ふっくら柔らかい太麺。角が立っていないので妙にやさしい印象。スープは大量の油が表面を覆い背脂も浮くもののエキス分は乏しくさっぱりしている。自分はむしろ味気ないと思った。背脂の甘さと醤油のキレの対比のみで食べさせようという勢いを感じる。そして潔い。スープは驚くほど塩辛く、不本意ながら全ては飲み切れなかった。
煮豚はぱさぱさして旨みも少なく今ひとつ印象は薄い。野菜は冷えているので、他の具材とのバランス云々ではなく、丼の中にサイドディッシュが入っている感じだろうか。

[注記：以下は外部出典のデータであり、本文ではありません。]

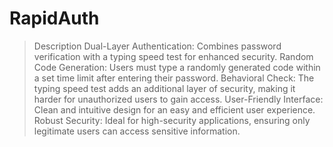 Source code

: # RapidAuth

>Description
Dual-Layer Authentication: Combines password verification with a typing speed test for enhanced security.
Random Code Generation: Users must type a randomly generated code within a set time limit after entering their password.
Behavioral Check: The typing speed test adds an additional layer of security, making it harder for unauthorized users to gain access.
User-Friendly Interface: Clean and intuitive design for an easy and efficient user experience.
Robust Security: Ideal for high-security applications, ensuring only legitimate users can access sensitive information.
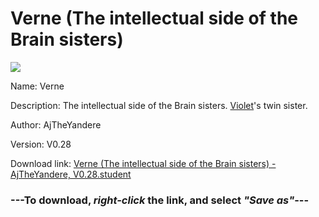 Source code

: # Verne (The intellectual side of the Brain sisters)

<img src = "https://raw.githubusercontent.com/Arbiter1223/Koukou-Gurashi-Custom-Students/master/Students/Files/Verne%20(The%20intellectual%20side%20of%20the%20Brain%20sisters).png">

Name: Verne

Description: The intellectual side of the Brain sisters. <a href="Violet%20(The%20emotional%20side%20of%20the%20Brain%20sisters).md">Violet</a>'s twin sister.

Author: AjTheYandere

Version: V0.28

Download link: <a href="https://raw.githubusercontent.com/Arbiter1223/Koukou-Gurashi-Custom-Students/master/Students/Files/Verne%20(The%20intellectual%20side%20of%20the%20Brain%20sisters)%20-%20AjTheYandere%2C%20V0.28.student">Verne (The intellectual side of the Brain sisters) - AjTheYandere, V0.28.student</a>

### ---**To download, _right-click_ the link, and select _"Save as"_**---
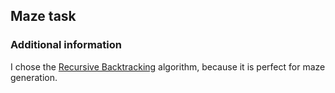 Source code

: ## Maze task

### Additional information
I chose the [Recursive Backtracking](https://aryanab.medium.com/maze-generation-recursive-backtracking-5981bc5cc766) algorithm, 
because it is perfect for maze generation. 
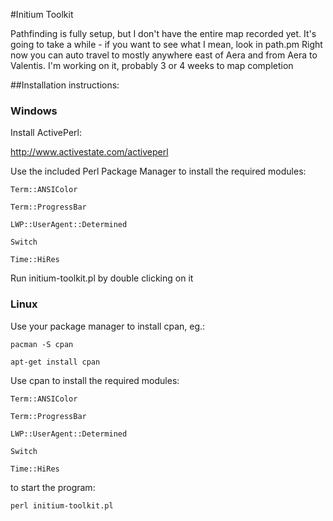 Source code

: #Initium Toolkit 

Pathfinding is fully setup, but I don't have the entire map recorded yet. It's going to take a while - if you want to see what I mean, look in path.pm
Right now you can auto travel to mostly anywhere east of Aera and from Aera to Valentis. I'm working on it, probably 3 or 4 weeks to map completion

##Installation instructions:

### Windows

Install ActivePerl:

http://www.activestate.com/activeperl

Use the included Perl Package Manager to install the required modules:

    Term::ANSIColor

    Term::ProgressBar

    LWP::UserAgent::Determined

    Switch

    Time::HiRes

Run initium-toolkit.pl by double clicking on it

### Linux

Use your package manager to install cpan, eg.:

    pacman -S cpan

    apt-get install cpan

Use cpan to install the required modules:

    Term::ANSIColor

    Term::ProgressBar

    LWP::UserAgent::Determined
    
    Switch
    
    Time::HiRes

to start the program:

    perl initium-toolkit.pl
    
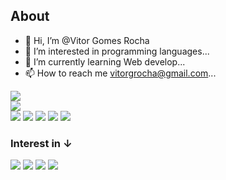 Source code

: ## About
- 👋 Hi, I’m @Vitor Gomes Rocha
- 👀 I’m interested in programming languages...
- 🌱 I’m currently learning Web develop...
- 📫 How to reach me vitorgrocha@gmail.com...

<div>
  <img src="https://github-readme-stats.vercel.app/api?username=Vitor-G-Rocha&theme=dark"> <br>
  <img src="https://github-readme-stats.vercel.app/api/top-langs/?username=Vitor-G-Rocha&theme=dark"> <br>
</div>

<div style="display: inline-block"> 
  <img src="https://img.shields.io/badge/HTML5-E34F26?style=for-the-badge&logo=html5&logoColor=white">  
  <img src="https://img.shields.io/badge/CSS3-1572B6?style=for-the-badge&logo=css3&logoColor=white">
  <img src="https://img.shields.io/badge/JavaScript-323330?style=for-the-badge&logo=javascript&logoColor=F7DF1E">
  <img src="https://img.shields.io/badge/Python-14354C?style=for-the-badge&logo=python&logoColor=white">
  <img src="https://img.shields.io/badge/Java-ED8B00?style=for-the-badge&logo=java&logoColor=white">  
</div>

<h3>Interest in &#8595</h3>
<div style="display: inline-block"> 
  
  <img src="https://img.shields.io/badge/Node.js-43853D?style=for-the-badge&logo=node.js&logoColor=white">  
  <img src="https://img.shields.io/badge/React-20232A?style=for-the-badge&logo=react&logoColor=61DAFB">
  <img src="https://img.shields.io/badge/React_Native-20232A?style=for-the-badge&logo=react&logoColor=61DAFB">
  <img src="https://img.shields.io/badge/TypeScript-007ACC?style=for-the-badge&logo=typescript&logoColor=white">  
  
</div>
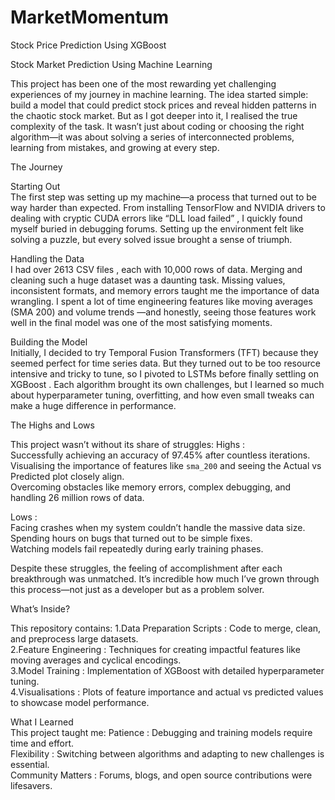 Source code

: # MarketMomentum
Stock Price Prediction Using XGBoost		

Stock Market Prediction Using Machine Learning    

This project has been one of the most rewarding yet challenging experiences of my journey in machine learning. The idea started simple: build a model that could predict stock prices and reveal hidden patterns in the chaotic stock market. But as I got deeper into it, I realised the true complexity of the task. It wasn’t just about coding or choosing the right algorithm—it was about solving a series of interconnected problems, learning from mistakes, and growing at every step.

      

The Journey    

Starting Out    
The first step was setting up my machine—a process that turned out to be way harder than expected. From installing TensorFlow and NVIDIA drivers to dealing with cryptic CUDA errors like   “DLL load failed”  , I quickly found myself buried in debugging forums. Setting up the environment felt like solving a puzzle, but every solved issue brought a sense of triumph.  

Handling the Data    
I had over     2613 CSV files    , each with 10,000 rows of data. Merging and cleaning such a huge dataset was a daunting task. Missing values, inconsistent formats, and memory errors taught me the importance of data wrangling. I spent a lot of time engineering features like     moving averages (SMA  200)     and     volume trends    —and honestly, seeing those features work well in the final model was one of the most satisfying moments.

Building the Model    
Initially, I decided to try     Temporal Fusion Transformers (TFT)     because they seemed perfect for time  series data. But they turned out to be too resource  intensive and tricky to tune, so I pivoted to     LSTMs     before finally settling on     XGBoost    . Each algorithm brought its own challenges, but I learned so much about hyperparameter tuning, overfitting, and how even small tweaks can make a huge difference in performance.

      

The Highs and Lows    

This project wasn’t without its share of struggles:
       Highs    :  
     Successfully achieving an accuracy of     97.45%     after countless iterations.
     Visualising the importance of features like `sma_200` and seeing the     Actual vs Predicted     plot closely align.  
     Overcoming obstacles like memory errors, complex debugging, and handling 26 million rows of data.

Lows    :  
     Facing crashes when my system couldn’t handle the massive data size.  
     Spending hours on bugs that turned out to be simple fixes.  
     Watching models fail repeatedly during early training phases.  

Despite these struggles, the feeling of accomplishment after each breakthrough was unmatched. It’s incredible how much I’ve grown through this process—not just as a developer but as a problem  solver.

      

What’s Inside?    

This repository contains:
1.Data Preparation Scripts    : Code to merge, clean, and preprocess large datasets.  
2.Feature Engineering    : Techniques for creating impactful features like moving averages and cyclical encodings.  
3.Model Training    : Implementation of XGBoost with detailed hyperparameter tuning.  
4.Visualisations    : Plots of feature importance and actual vs predicted values to showcase model performance.

      

  What I Learned    
This project taught me:
       Patience    : Debugging and training models require time and effort.  
       Flexibility    : Switching between algorithms and adapting to new challenges is essential.  
       Community Matters    : Forums, blogs, and open  source contributions were lifesavers.
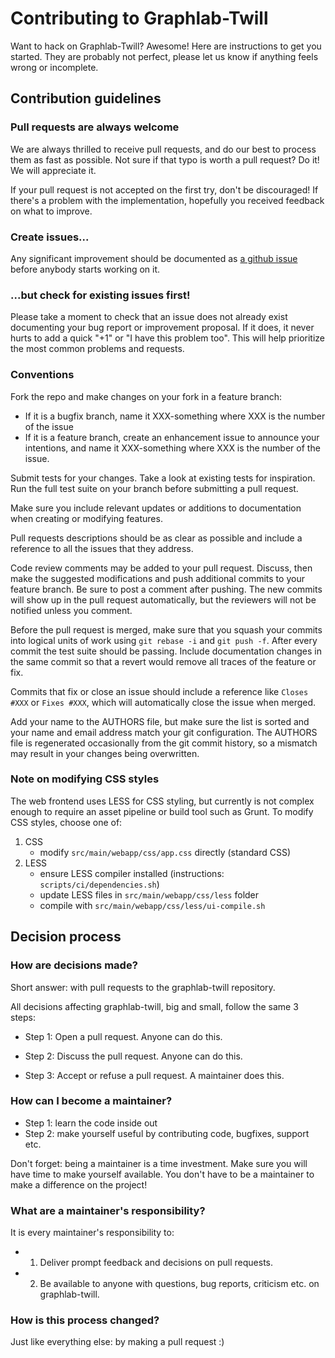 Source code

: # Contributing to Graphlab-Twill

Want to hack on Graphlab-Twill? Awesome! Here are instructions to get you
started.  They are probably not perfect, please let us know if anything feels
wrong or incomplete.

## Contribution guidelines

### Pull requests are always welcome

We are always thrilled to receive pull requests, and do our best to
process them as fast as possible. Not sure if that typo is worth a pull
request? Do it! We will appreciate it.

If your pull request is not accepted on the first try, don't be
discouraged! If there's a problem with the implementation, hopefully you
received feedback on what to improve.

### Create issues...

Any significant improvement should be documented as [a github
issue](https://github.com/Lab41/graphlab-twill/issues) before anybody
starts working on it.

### ...but check for existing issues first!

Please take a moment to check that an issue does not already exist
documenting your bug report or improvement proposal. If it does, it
never hurts to add a quick "+1" or "I have this problem too". This will
help prioritize the most common problems and requests.

### Conventions

Fork the repo and make changes on your fork in a feature branch:

- If it is a bugfix branch, name it XXX-something where XXX is the number of the
  issue
- If it is a feature branch, create an enhancement issue to announce your
  intentions, and name it XXX-something where XXX is the number of the issue.

Submit tests for your changes. Take a look at existing tests for inspiration.
Run the full test suite on your branch before submitting a pull request.

Make sure you include relevant updates or additions to documentation when
creating or modifying features.

Pull requests descriptions should be as clear as possible and include a
reference to all the issues that they address.

Code review comments may be added to your pull request. Discuss, then make the
suggested modifications and push additional commits to your feature branch. Be
sure to post a comment after pushing. The new commits will show up in the pull
request automatically, but the reviewers will not be notified unless you
comment.

Before the pull request is merged, make sure that you squash your commits into
logical units of work using `git rebase -i` and `git push -f`. After every
commit the test suite should be passing. Include documentation changes in the
same commit so that a revert would remove all traces of the feature or fix.

Commits that fix or close an issue should include a reference like `Closes #XXX`
or `Fixes #XXX`, which will automatically close the issue when merged.

Add your name to the AUTHORS file, but make sure the list is sorted and your
name and email address match your git configuration. The AUTHORS file is
regenerated occasionally from the git commit history, so a mismatch may result
in your changes being overwritten.


### Note on modifying CSS styles

The web frontend uses LESS for CSS styling, but currently is not complex enough to require
an asset pipeline or build tool such as Grunt.  To modify CSS styles, choose one of:

1. CSS
    - modify `src/main/webapp/css/app.css` directly (standard CSS)
2. LESS
    - ensure LESS compiler installed (instructions: `scripts/ci/dependencies.sh`)
    - update LESS files in `src/main/webapp/css/less` folder
    - compile with `src/main/webapp/css/less/ui-compile.sh`

## Decision process

### How are decisions made?

Short answer: with pull requests to the graphlab-twill repository.

All decisions affecting graphlab-twill, big and small, follow the same 3 steps:

* Step 1: Open a pull request. Anyone can do this.

* Step 2: Discuss the pull request. Anyone can do this.

* Step 3: Accept or refuse a pull request. A maintainer does this.


### How can I become a maintainer?

* Step 1: learn the code inside out
* Step 2: make yourself useful by contributing code, bugfixes, support etc.

Don't forget: being a maintainer is a time investment. Make sure you will have time to make yourself available.
You don't have to be a maintainer to make a difference on the project!

### What are a maintainer's responsibility?

It is every maintainer's responsibility to:

* 1) Deliver prompt feedback and decisions on pull requests.
* 2) Be available to anyone with questions, bug reports, criticism etc. on graphlab-twill.

### How is this process changed?

Just like everything else: by making a pull request :)

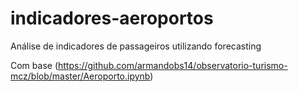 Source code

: # indicadores-aeroportos
Análise de indicadores de passageiros utilizando forecasting


Com base (https://github.com/armandobs14/observatorio-turismo-mcz/blob/master/Aeroporto.ipynb)
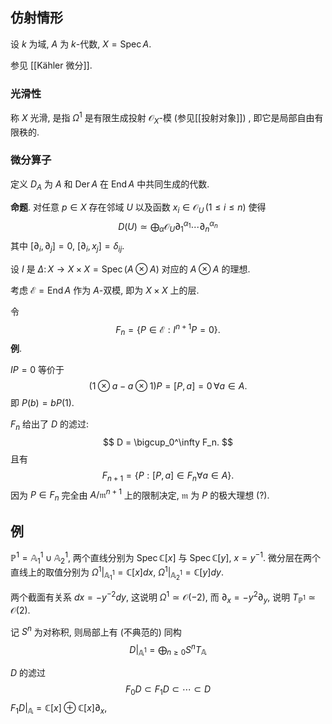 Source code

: 

## 仿射情形

设 $k$ 为域, $A$ 为 $k$-代数, $X=\operatorname{Spec}A$.

参见 [[Kähler 微分]].

### 光滑性

称 $X$ 光滑, 是指 $\Omega^1$ 是有限生成投射 $\mathcal O_X$-模 (参见[[投射对象]]) , 即它是局部自由有限秩的.

### 微分算子

定义 $D_A$ 为 $A$ 和 $\operatorname{Der}A$ 在 $\operatorname{End}A$ 中共同生成的代数.

**命题**. 对任意 $p\in X$ 存在邻域 $U$ 以及函数 $x_i\in\mathcal O_U\,(1\leq i \leq n)$ 使得
$$
D(U) \simeq \bigoplus_\alpha \mathcal O_U \partial_1^{\alpha_1}\cdots \partial_n^{\alpha_n}
$$
其中 $[\partial _i, \partial _j]=0$, $[\partial _i, x_j]=\delta_{ij}$.


设 $I$ 是 $\Delta\colon X\to X\times X=\operatorname{Spec}(A\otimes A)$ 对应的 $A\otimes A$ 的理想.

考虑 $\mathcal E=\operatorname{End}A$ 作为 $A$-双模, 即为 $X\times X$ 上的层.

令
$$
F_n = \{P\in \mathcal E: I^{n+1}P = 0\}.
$$
**例**.

$IP=0$ 等价于
$$
(1\otimes a - a \otimes 1)P= [P,a]=0\, \forall a\in A.
$$
即 $P(b)=bP(1)$.

$F_n$ 给出了 $D$ 的滤过:
$$
D = \bigcup_0^\infty F_n.
$$
且有
$$
F_{n+1}=\{P: [P,a]\in F_n\forall a\in A\}.
$$
因为 $P\in F_n$ 完全由 $A/\mathfrak m^{n+1}$ 上的限制决定, $\mathfrak m$ 为 $P$ 的极大理想 (?).

## 例

$\mathbb P^1 = \mathbb A^1_1 \cup \mathbb A^1_2$, 两个直线分别为 $\operatorname{Spec}\mathbb{C}[x]$ 与 $\operatorname{Spec}\mathbb{C}[y]$, $x=y^{-1}$. 微分层在两个直线上的取值分别为 $\Omega^1 |_{\mathbb A^1_1} = \mathbb{C}[x] dx$, $\Omega^1|_{\mathbb A^1_2} = \mathbb{C}[y] dy$.

两个截面有关系 $dx=-y^{-2}dy$, 这说明 $\Omega^1 \simeq \mathcal O(-2)$, 而 $\partial _x = -y^2 \partial _y$, 说明  $T_{\mathbb P^1} \simeq \mathcal O(2)$.

记 $S^n$ 为对称积, 则局部上有 (不典范的) 同构
$$
D|_{\mathbb A^1} = \bigoplus_{n\geq 0} S^n T_{\mathbb A}
$$

$D$ 的滤过
$$
F_0 D \subset F_1 D \subset \cdots \subset D
$$
$F_1 D|_{\mathbb A} = \mathbb{C}[x] \oplus \mathbb{C}[x] \partial _x$,
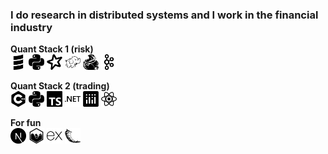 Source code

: ### I do research in distributed systems and I work in the financial industry
  
**Quant Stack 1 (risk)**   
<img src='/scala.svg' width='25'> <img src='/python.svg' width='25'> <img src='/apachespark.svg' width='25'> <img src='/apachehadoop.svg' width='25'> <img src='/apacheflink.svg' width='25'> <img src='/apachekafka.svg' width='25'> 


**Quant Stack 2 (trading)**   
<img src='/cplusplus.svg' width='25'> <img src='/python.svg' width='25'>  <img src='/typescript.svg' width='25'>  <img src='/dotnet.svg' width='25'> <img src='/plotly.svg' width='25'> <img src='/react.svg' width='25'>

**For fun**    
<img src='/nextdotjs.svg' width='25'> <img src='/chartdotjs.svg' width='25'> <img src='/express.svg' width='25'> <img src='/flask.svg' width='25'>


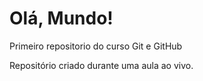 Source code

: # Olá, Mundo!

 Primeiro repositorio  do  curso Git e GitHub

 Repositório criado durante uma aula ao vivo. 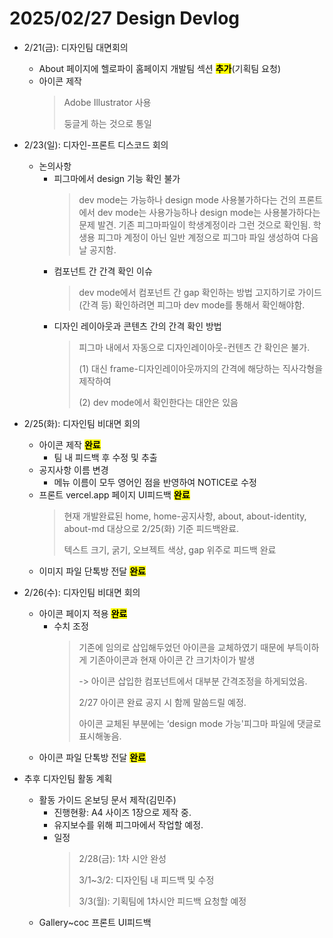 # 2025/02/27 Design Devlog

- 2/21(금): 디자인팀 대면회의
    - About 페이지에 헬로파이 홈페이지 개발팀 섹션 **<mark>추가</mark>**(기획팀 요청)
    - 아이콘 제작
      > Adobe Illustrator 사용
      > 
      > 둥글게 하는 것으로 통일
     
- 2/23(일): 디자인-프론트 디스코드 회의
  - 논의사항
    - 피그마에서 design 기능 확인 불가
      > dev mode는 가능하나 design mode 사용불가하다는 건의 프론트에서 dev mode는 사용가능하나 design mode는 사용불가하다는 문제 발견. 기존 피그마파일이 학생계정이라 그런 것으로 확인됨. 학생용 피그마 계정이 아닌 일반 계정으로 피그마 파일 생성하여 다음날 공지함.   
    - 컴포넌트 간 간격 확인 이슈
      > dev mode에서 컴포넌트 간 gap 확인하는 방법 고지하기로 가이드(간격 등) 확인하려면 피그마 dev mode를 통해서 확인해야함.   
    - 디자인 레이아웃과 콘텐츠 간의 간격 확인 방법
      > 피그마 내에서 자동으로 디자인레이아웃-컨텐츠 간 확인은 불가.
      >
      > (1) 대신 frame-디자인레이아웃까지의 간격에 해당하는 직사각형을 제작하여
      >
      > (2) dev mode에서 확인한다는 대안은 있음

- 2/25(화): 디자인팀 비대면 회의
  - 아이콘 제작 **<mark>완료</mark>**
    - 팀 내 피드백 후 수정 및 추출
  - 공지사항 이름 변경
    - 메뉴 이름이 모두 영어인 점을 반영하여 NOTICE로 수정
  - 프론트 vercel.app 페이지 UI피드백 **<mark>완료</mark>**
    > 현재 개발완료된 home, home-공지사항, about, about-identity, about-md 대상으로 2/25(화) 기준 피드백완료.
    >
    > 텍스트 크기, 굵기, 오브젝트 색상, gap 위주로 피드백 완료
  - 이미지 파일 단톡방 전달 **<mark>완료</mark>**
  
 - 2/26(수): 디자인팀 비대면 회의
   - 아이콘 페이지 적용 **<mark>완료</mark>**
     - 수치 조정
       > 기존에 임의로 삽입해두었던 아이콘을 교체하였기 때문에 부득이하게 기존아이콘과 현재 아이콘 간 크기차이가 발생
       >
       > -> 아이콘 삽입한 컴포넌트에서 대부분 간격조정을 하게되었음.
       >
       > 2/27 아이콘 완료 공지 시 함께 말씀드릴 예정.
       >
       > 아이콘 교체된 부분에는 ‘design mode 가능'피그마 파일에 댓글로 표시해놓음.  
   - 아이콘 파일 단톡방 전달 **<mark>완료</mark>**

- 추후 디자인팀 활동 계획
  - 활동 가이드 온보딩 문서 제작(김민주)
    - 진행현황: A4 사이즈 1장으로 제작 중.
    - 유지보수를 위해 피그마에서 작업할 예정.
    - 일정
      > 2/28(금): 1차 시안 완성
      > 
      > 3/1~3/2: 디자인팀 내 피드백 및 수정
      > 
      > 3/3(월): 기획팀에 1차시안 피드백 요청할 예정
  - Gallery~coc 프론트 UI피드백
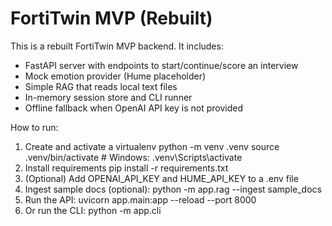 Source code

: # FortiTwin MVP (Rebuilt)

This is a rebuilt FortiTwin MVP backend. It includes:
- FastAPI server with endpoints to start/continue/score an interview
- Mock emotion provider (Hume placeholder)
- Simple RAG that reads local text files
- In-memory session store and CLI runner
- Offline fallback when OpenAI API key is not provided

How to run:
1. Create and activate a virtualenv
   python -m venv .venv
   source .venv/bin/activate   # Windows: .venv\Scripts\activate
2. Install requirements
   pip install -r requirements.txt
3. (Optional) Add OPENAI_API_KEY and HUME_API_KEY to a .env file
4. Ingest sample docs (optional):
   python -m app.rag --ingest sample_docs
5. Run the API:
   uvicorn app.main:app --reload --port 8000
6. Or run the CLI:
   python -m app.cli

「ラーメンではなく二郎という食べ物」という表現があるが、わかるような気がする。幕の内弁当にも似た小宇宙的な美しさや、味や食感の対比の妙といったラーメンが持ちうる美点には端から目が向けられていない。どちらかといえば、つゆに浸してひたすら麺を食らう蕎麦の感覚に近いものがある。ただし麺を手繰る軽快な楽しさというものはなく、黙してわしわしと麺を胃に収めるストイックさがそこに漂っている。己の肉体の限界に挑戦するスポーツの爽快さがあるといったら言い過ぎだろうか。

いずれにしても亀戸店だけで二郎を語るのは無理があるだろう。何店か訪ねて二郎というものをもっと知りたいと思う。